Artur Barciś na protesty chodzi jako zwykły obywatel. "Demokracja jest u nas zagrożona"
- Staram się nie afiszować z poglądami politycznymi, bo szanuję wszystkich swoich widzów – mówił w wywiadzie Artur Barciś, popularny aktor filmowy i teatralny, kojarzony m.in. z rolą w "Miodowych latach". - Otrzymuję wiele próśb od ludzi, by nie wypowiadać się na tematy polityczne, i ja ich rozumiem – mówił artysta, który mimo to przyznał, że jego zdaniem demokracja w Polsce jest zagrożona i rozpoczął się u nas proces wyjścia z Unii Europejskiej.

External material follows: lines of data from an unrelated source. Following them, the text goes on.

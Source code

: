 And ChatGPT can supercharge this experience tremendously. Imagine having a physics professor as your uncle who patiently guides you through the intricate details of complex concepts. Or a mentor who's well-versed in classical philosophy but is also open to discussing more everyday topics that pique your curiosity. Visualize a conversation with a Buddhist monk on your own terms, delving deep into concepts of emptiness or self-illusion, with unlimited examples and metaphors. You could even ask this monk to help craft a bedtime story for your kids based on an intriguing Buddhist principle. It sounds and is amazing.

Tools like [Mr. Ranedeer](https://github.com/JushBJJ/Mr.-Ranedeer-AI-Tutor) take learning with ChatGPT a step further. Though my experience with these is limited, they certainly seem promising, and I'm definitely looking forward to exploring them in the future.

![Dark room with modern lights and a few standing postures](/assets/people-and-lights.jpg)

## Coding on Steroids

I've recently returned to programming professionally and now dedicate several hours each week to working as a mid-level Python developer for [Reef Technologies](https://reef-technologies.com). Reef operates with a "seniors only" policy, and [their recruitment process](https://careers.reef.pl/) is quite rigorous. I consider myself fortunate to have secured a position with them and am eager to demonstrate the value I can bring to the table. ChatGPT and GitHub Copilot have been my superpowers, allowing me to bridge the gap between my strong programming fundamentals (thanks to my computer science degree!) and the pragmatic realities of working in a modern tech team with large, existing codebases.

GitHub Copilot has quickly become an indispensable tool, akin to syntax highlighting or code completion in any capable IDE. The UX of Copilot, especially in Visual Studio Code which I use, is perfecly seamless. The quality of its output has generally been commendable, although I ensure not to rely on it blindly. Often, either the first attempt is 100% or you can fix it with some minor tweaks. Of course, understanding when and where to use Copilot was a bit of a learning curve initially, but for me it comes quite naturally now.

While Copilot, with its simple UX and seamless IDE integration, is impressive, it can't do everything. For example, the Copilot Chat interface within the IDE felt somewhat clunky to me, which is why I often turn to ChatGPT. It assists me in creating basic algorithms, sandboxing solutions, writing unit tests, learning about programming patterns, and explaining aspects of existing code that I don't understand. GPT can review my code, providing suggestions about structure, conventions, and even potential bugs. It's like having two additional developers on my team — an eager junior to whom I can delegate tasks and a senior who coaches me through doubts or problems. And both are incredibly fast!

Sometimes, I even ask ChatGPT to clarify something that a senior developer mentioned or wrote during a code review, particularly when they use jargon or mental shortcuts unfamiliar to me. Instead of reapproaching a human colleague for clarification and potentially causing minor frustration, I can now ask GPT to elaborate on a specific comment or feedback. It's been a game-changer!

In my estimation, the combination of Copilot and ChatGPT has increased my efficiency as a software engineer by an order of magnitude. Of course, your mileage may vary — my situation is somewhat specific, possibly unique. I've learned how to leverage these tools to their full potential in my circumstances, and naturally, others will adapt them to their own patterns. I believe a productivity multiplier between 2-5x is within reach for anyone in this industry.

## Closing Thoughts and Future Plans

- Dla wielu ludzi nastąpiło coś takiego jak rozczarowanie demokracją. Wydawało im się, że będzie fajniej, ale to nie zawsze jest fajnie – mówił Barciś w rozmowie z Beatą Tadlą w Telewizji Nowa.
Jego zdaniem takie rozczarowanie dotyczy także wielu młodych ludzi, którzy dochodzą do wniosku, że "demokracja się przeżyła i trzeba wymyślić coś nowego". Suma tych wszystkich przyczyn sprawiła, że "demokracja jest u nas zagrożona w sposób zasadniczy".
- Chodzę na marsze i protesty, ale staram się z tym nie afiszować. Chodzę jako zwykły człowiek, obywatel. Nie robię tego często, bo nie mam na to czasu, ale uważam, że trzeba to robić.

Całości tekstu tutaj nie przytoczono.